▸ Required action
Starting at the line that holds "来源:[推特](https://twit", copy every line exactly through the end of the data, and no others.

BEGIN Provided records

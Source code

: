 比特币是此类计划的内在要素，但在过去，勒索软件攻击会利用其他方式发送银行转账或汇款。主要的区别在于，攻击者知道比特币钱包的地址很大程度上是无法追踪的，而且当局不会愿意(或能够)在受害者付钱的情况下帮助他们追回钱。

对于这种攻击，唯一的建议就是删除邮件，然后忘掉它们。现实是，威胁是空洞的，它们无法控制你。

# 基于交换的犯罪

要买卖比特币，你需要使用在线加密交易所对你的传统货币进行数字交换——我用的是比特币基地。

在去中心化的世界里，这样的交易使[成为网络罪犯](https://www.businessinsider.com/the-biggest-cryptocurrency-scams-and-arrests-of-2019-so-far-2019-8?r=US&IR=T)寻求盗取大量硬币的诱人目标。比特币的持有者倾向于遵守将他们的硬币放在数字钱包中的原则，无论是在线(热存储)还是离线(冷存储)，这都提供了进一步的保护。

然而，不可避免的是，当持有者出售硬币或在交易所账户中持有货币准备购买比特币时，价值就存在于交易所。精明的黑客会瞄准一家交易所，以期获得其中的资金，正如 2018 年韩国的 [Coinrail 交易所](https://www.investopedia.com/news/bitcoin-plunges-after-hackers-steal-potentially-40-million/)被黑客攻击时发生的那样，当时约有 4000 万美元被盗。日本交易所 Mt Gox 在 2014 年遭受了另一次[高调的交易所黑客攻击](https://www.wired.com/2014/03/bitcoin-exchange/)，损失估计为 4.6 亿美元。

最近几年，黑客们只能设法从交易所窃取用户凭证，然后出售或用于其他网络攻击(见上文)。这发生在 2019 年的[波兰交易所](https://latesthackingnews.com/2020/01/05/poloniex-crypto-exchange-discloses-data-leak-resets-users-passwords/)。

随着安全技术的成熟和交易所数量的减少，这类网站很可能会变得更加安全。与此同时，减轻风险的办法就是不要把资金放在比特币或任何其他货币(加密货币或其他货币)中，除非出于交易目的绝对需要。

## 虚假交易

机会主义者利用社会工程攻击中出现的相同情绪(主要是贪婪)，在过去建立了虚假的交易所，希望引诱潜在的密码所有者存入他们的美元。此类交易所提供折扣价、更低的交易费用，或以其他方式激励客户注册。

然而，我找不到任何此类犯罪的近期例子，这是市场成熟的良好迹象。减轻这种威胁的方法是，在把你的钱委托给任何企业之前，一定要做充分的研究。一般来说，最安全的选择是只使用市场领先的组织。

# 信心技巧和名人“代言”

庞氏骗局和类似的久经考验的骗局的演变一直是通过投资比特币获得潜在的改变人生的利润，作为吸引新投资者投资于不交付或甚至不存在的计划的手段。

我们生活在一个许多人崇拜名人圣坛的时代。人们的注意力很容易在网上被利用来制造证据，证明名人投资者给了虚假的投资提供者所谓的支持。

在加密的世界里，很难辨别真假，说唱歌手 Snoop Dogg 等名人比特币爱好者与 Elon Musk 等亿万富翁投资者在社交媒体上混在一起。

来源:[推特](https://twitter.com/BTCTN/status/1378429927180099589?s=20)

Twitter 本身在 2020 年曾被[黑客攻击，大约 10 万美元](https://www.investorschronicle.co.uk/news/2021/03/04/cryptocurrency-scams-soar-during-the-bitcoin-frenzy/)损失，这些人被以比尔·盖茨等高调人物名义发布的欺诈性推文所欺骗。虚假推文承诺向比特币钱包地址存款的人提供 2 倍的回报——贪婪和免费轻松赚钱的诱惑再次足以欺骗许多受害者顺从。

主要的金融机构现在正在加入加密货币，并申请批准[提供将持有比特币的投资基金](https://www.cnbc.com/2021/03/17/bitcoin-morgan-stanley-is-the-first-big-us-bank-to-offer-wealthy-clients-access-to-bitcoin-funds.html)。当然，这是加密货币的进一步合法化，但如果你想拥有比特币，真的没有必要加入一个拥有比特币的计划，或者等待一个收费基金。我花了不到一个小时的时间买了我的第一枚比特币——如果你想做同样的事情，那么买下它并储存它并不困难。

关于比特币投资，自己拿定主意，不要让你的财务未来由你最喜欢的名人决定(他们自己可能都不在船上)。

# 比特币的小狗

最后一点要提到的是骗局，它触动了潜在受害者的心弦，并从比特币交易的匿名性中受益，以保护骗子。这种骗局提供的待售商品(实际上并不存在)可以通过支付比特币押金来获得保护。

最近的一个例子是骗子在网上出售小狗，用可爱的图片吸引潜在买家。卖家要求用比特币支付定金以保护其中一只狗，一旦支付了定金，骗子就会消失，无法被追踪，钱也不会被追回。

END Provided records

▸ Response to the task
来源:[推特](https://twitter.com/BTCTN/status/1378429927180099589?s=20)

Twitter 本身在 2020 年曾被[黑客攻击，大约 10 万美元](https://www.investorschronicle.co.uk/news/2021/03/04/cryptocurrency-scams-soar-during-the-bitcoin-frenzy/)损失，这些人被以比尔·盖茨等高调人物名义发布的欺诈性推文所欺骗。虚假推文承诺向比特币钱包地址存款的人提供 2 倍的回报——贪婪和免费轻松赚钱的诱惑再次足以欺骗许多受害者顺从。

主要的金融机构现在正在加入加密货币，并申请批准[提供将持有比特币的投资基金](https://www.cnbc.com/2021/03/17/bitcoin-morgan-stanley-is-the-first-big-us-bank-to-offer-wealthy-clients-access-to-bitcoin-funds.html)。当然，这是加密货币的进一步合法化，但如果你想拥有比特币，真的没有必要加入一个拥有比特币的计划，或者等待一个收费基金。我花了不到一个小时的时间买了我的第一枚比特币——如果你想做同样的事情，那么买下它并储存它并不困难。

关于比特币投资，自己拿定主意，不要让你的财务未来由你最喜欢的名人决定(他们自己可能都不在船上)。

# 比特币的小狗

最后一点要提到的是骗局，它触动了潜在受害者的心弦，并从比特币交易的匿名性中受益，以保护骗子。这种骗局提供的待售商品(实际上并不存在)可以通过支付比特币押金来获得保护。

最近的一个例子是骗子在网上出售小狗，用可爱的图片吸引潜在买家。卖家要求用比特币支付定金以保护其中一只狗，一旦支付了定金，骗子就会消失，无法被追踪，钱也不会被追回。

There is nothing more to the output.